Parent and teacher forming a positive relationship shaking hands

20 Tips For Developing Positive Relationships with Parents

How can you help improve the communication style at your childcare center?

The parents who choose your center as the right fit for their growing families are often enrolling their children before they can even form complete sentences. No doubt about it, your parent/staff communication style is woven into the fabric of your business success. A tremendous amount of trust is needed for a parent to leave their child at your school, especially when they are so young.  Your school may be where the child and parent have been separated the most since birth. Keep that in mind when you’re communicating with each and every parent. You are taking care of a precious gift to them and you want them to feel at ease when they walk out the door.

Check out these 20 tips for developing positive relationships with parents at your child care center:

1. Smile When You See Parents
Greet them. Make sure that at least 90 percent of your encounters with them are positive, warm, and friendly.

2. Learn Their Names
Learn how they like to be addressed (Mr. ____? Señora? By their first name?) and how to pronounce them correctly.

3. Declare Your Intention
Tell them that you want to partner with them, that you appreciate their support, and look forward to working together.

4. Communicate Often and in Various Forms
Provide information about what’s going on in your class (weekly would be ideal): what students are learning, what they’ve accomplished, what you’re excited about, what they’re excited about, and the learning and growth you’re seeing.

5. Make a Positive Phone Call Home
Call all homes within the first couple of weeks and then at regular intervals throughout the year. If you have many children, identify those who perhaps need a positive call home.
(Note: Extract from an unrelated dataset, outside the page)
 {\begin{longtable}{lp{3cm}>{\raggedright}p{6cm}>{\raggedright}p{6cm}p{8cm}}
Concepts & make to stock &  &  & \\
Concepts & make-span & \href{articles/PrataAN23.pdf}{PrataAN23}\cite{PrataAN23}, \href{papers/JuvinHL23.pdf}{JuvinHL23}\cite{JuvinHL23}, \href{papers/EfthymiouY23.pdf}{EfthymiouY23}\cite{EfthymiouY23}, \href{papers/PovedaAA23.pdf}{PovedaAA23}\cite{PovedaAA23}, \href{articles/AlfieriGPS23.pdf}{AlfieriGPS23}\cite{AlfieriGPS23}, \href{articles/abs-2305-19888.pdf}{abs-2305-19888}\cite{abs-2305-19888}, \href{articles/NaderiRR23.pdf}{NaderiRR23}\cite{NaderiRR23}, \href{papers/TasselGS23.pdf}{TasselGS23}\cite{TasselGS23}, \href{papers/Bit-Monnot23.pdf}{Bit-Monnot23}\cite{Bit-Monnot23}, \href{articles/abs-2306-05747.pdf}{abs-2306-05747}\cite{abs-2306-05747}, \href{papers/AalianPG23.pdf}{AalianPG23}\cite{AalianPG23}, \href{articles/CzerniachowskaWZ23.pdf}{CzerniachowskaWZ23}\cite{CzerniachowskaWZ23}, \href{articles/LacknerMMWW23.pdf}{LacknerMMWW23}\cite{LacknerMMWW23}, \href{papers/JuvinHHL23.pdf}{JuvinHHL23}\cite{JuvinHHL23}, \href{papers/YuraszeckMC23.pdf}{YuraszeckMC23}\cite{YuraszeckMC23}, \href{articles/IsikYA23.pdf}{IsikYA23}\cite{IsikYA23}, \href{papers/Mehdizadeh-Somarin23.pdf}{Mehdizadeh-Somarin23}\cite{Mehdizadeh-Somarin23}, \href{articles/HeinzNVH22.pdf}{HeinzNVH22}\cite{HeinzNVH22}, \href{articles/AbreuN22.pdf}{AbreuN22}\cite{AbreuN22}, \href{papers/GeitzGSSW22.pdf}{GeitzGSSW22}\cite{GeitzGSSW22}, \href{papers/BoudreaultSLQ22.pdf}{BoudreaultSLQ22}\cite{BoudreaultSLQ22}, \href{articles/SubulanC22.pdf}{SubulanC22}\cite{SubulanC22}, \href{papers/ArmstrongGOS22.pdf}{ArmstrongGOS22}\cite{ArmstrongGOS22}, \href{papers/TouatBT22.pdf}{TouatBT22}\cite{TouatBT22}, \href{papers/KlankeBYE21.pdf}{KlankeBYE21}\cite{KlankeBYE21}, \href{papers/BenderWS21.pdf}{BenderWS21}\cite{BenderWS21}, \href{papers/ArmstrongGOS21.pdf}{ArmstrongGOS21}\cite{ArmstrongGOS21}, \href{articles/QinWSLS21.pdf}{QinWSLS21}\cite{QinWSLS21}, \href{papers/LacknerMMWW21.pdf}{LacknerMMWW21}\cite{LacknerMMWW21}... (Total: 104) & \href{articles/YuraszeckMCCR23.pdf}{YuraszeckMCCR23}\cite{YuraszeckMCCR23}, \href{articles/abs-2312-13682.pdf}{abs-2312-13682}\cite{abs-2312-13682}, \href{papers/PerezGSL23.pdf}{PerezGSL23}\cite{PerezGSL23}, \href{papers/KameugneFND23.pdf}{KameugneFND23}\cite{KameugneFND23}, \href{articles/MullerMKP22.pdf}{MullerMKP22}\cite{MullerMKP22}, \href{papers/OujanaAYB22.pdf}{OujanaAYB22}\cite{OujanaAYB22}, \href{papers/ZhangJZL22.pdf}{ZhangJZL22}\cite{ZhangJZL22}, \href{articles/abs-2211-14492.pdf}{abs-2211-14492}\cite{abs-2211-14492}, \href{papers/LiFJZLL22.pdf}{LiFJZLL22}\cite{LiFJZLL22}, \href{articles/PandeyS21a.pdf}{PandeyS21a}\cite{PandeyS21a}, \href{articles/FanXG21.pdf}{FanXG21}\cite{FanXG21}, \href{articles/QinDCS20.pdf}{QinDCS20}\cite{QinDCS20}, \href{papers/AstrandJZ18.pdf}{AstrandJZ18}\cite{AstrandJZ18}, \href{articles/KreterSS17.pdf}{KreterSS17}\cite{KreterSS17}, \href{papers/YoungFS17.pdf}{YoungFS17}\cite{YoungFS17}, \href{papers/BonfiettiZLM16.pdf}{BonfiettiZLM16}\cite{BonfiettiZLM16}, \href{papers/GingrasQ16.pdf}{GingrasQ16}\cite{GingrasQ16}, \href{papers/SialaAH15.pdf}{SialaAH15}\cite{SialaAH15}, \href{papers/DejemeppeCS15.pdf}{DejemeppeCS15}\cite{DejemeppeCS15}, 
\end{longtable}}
6. Lead with the Good News
Give positive praise first when calling parents or meeting with them to discuss a concern. Every kid has something good about him/her. Find it. Share it. Then share your concern. Adhere strictly to this rule.

7. Find a Translator
If you can’t speak their language, seek a translator for at least one parent conference and/or phone call. Reach out to those parents as well; do whatever you can to connect.

8. Your Language is Powerful
It communicates an awareness that there are many different kinds of families. Be careful not to assume a mother is, or isn’t married, or even that if she is married, she’s married to a man. Learn to ask open-ended questions and understand that sometimes parents/guardians might not want to share some information.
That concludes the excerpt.